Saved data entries
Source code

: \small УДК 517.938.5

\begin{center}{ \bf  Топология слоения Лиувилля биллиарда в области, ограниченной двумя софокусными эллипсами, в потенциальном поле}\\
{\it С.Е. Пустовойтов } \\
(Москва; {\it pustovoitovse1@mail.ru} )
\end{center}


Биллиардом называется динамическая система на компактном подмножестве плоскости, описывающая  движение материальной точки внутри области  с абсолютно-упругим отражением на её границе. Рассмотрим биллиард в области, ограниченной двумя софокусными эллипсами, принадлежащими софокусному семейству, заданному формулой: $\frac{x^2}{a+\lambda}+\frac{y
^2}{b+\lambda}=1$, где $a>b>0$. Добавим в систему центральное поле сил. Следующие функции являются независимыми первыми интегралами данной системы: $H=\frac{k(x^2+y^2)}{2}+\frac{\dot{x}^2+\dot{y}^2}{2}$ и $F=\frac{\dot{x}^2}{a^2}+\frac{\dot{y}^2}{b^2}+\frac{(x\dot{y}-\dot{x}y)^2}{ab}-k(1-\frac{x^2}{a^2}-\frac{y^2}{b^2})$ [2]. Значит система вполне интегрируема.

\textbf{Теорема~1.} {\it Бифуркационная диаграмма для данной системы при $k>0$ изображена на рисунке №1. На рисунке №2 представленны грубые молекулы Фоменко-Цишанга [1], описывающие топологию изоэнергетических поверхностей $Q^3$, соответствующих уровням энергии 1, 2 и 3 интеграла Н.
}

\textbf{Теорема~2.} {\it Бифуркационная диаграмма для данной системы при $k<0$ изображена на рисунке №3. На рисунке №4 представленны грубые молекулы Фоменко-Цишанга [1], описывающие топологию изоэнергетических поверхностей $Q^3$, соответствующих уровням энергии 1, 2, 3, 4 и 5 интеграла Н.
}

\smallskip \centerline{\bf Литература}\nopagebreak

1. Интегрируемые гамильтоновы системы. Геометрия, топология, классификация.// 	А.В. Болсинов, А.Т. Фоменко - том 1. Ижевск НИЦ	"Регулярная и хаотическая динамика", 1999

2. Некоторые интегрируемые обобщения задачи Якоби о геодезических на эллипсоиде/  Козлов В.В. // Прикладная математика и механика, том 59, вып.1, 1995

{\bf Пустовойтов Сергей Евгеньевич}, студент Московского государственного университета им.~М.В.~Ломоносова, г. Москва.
==
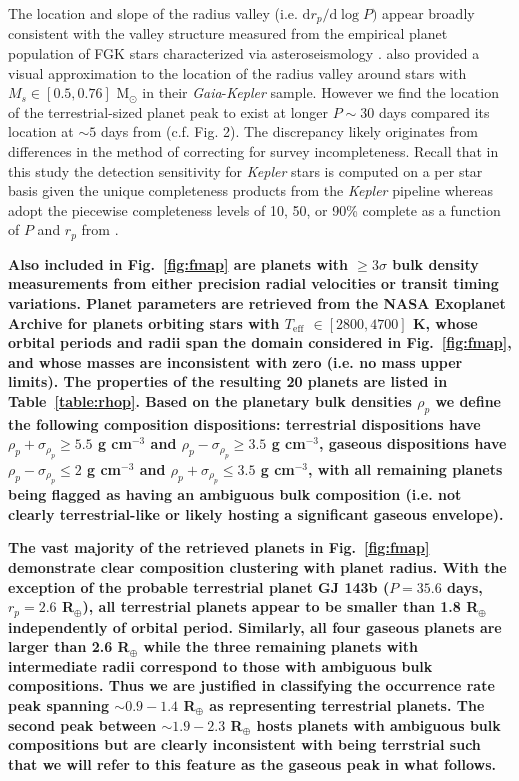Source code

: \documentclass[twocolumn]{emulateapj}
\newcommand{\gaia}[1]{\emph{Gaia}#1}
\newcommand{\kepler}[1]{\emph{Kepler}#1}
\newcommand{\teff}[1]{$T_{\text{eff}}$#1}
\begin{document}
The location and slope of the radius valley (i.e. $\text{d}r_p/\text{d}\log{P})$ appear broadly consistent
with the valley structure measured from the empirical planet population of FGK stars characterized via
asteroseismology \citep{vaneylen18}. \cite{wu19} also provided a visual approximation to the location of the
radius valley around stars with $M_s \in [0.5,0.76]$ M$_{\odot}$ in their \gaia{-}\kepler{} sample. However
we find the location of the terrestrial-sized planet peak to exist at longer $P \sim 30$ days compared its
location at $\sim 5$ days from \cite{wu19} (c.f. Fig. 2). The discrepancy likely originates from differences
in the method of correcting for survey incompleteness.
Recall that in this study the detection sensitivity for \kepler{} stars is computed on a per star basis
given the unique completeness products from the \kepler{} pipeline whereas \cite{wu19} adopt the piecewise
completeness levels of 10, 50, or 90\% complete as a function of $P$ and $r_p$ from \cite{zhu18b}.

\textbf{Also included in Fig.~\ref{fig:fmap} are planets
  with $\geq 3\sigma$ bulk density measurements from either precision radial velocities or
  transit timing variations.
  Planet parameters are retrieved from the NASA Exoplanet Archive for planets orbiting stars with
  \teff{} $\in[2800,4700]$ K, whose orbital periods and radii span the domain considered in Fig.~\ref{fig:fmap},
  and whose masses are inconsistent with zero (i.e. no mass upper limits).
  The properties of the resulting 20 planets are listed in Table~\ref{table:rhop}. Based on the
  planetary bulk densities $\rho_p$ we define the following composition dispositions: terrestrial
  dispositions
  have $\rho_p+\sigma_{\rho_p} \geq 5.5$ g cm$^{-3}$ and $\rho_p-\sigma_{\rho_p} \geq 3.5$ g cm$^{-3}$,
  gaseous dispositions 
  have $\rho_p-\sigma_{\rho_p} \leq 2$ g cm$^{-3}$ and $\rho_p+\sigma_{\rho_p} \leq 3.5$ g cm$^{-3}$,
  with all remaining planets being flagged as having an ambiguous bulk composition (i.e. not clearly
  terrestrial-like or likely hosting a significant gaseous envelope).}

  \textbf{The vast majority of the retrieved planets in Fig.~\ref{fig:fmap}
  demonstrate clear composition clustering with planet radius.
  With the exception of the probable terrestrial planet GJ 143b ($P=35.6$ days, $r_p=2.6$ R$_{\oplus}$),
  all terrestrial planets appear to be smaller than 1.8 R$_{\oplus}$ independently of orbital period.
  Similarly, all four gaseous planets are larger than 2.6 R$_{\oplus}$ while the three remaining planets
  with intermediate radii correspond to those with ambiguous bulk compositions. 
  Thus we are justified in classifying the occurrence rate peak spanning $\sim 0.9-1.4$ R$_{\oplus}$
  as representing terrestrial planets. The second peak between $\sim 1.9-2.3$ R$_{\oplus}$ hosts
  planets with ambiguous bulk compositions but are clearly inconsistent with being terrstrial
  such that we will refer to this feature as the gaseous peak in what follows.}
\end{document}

== Work task ==
Every line from the line containing "planetary bulk densities" through the line containing "all terrestrial planets" in the records above must be retyped exactly. Leave out the rest.

== Result of the task ==
  planetary bulk densities $\rho_p$ we define the following composition dispositions: terrestrial
  dispositions
  have $\rho_p+\sigma_{\rho_p} \geq 5.5$ g cm$^{-3}$ and $\rho_p-\sigma_{\rho_p} \geq 3.5$ g cm$^{-3}$,
  gaseous dispositions 
  have $\rho_p-\sigma_{\rho_p} \leq 2$ g cm$^{-3}$ and $\rho_p+\sigma_{\rho_p} \leq 3.5$ g cm$^{-3}$,
  with all remaining planets being flagged as having an ambiguous bulk composition (i.e. not clearly
  terrestrial-like or likely hosting a significant gaseous envelope).}

  \textbf{The vast majority of the retrieved planets in Fig.~\ref{fig:fmap}
  demonstrate clear composition clustering with planet radius.
  With the exception of the probable terrestrial planet GJ 143b ($P=35.6$ days, $r_p=2.6$ R$_{\oplus}$),
  all terrestrial planets appear to be smaller than 1.8 R$_{\oplus}$ independently of orbital period.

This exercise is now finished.